ACLEDA Bank statistics showed that it provided some 3244 mortgage loans, worth US$75 million in the first 11 months of 2011, a 30 per cent year-on-year growth.
“We give mortgage loans for up eight years, providing clients with loans up to $7 million,” In Siphann said.
He added that the ACLEDA Bank also offer others services loans which totalled$160 million with it provided some 116,000 customers for the first eleven months of 2011.
Still, some industry experts and economists believe interest rates, which are currently capped at 15 per cent, need to be reduced and applications requirements eased.
Cheng Kheng, managing director of Cambodia Properties Limited told the Post that while continual growth and involvement from the banking sector boosted investment in the property market through 2011, some amendments are still needed.
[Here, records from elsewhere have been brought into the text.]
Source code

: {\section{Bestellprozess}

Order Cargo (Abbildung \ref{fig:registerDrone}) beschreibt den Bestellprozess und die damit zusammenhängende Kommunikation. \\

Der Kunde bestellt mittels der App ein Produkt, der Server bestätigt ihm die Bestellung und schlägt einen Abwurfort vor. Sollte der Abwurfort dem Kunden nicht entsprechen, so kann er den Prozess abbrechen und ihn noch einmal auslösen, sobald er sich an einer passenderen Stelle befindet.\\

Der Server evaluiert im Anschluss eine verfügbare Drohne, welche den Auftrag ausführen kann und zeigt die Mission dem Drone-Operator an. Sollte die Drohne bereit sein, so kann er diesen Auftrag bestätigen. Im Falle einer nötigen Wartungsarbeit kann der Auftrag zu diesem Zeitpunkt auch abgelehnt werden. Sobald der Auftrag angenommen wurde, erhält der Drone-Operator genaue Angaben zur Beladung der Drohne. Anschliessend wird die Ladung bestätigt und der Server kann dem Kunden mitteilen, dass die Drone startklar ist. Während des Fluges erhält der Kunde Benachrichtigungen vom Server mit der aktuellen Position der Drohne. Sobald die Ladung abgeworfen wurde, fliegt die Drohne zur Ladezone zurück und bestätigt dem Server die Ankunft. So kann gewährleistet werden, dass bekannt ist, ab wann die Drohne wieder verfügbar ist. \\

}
“The increase in the number of banks provides customers with more choices, especially for home loans, however, the banks still require a lot of documents and offer high interest rates,” he said, adding that if rates were reduced more local and foreign investors would be willing to take out loans.
Cheng Kheng noted that a number of foreign investors, primarily from Japan, Malaysia and Vietnam, re-entered the market through 2011.
Plong Sophandy, administrative manager of housing development company Borey Delta Garden echoed these sentiments.
“If the banks can ease up on the [loan] requirements, clients will have more of a choice regarding what sort of house they can own,” she said.
Although the property sector continues to recover from the economic downturn, it remains at the mercy of major industries, according to Chheng Kimlong, business and economics lecturer at the University of Cambodia.
“The [regional and global] state of the banking sector and oil prices will push real estate and construction activities, as it did pre-financial crisis,” he said, adding that these factors determine the stability of the industry.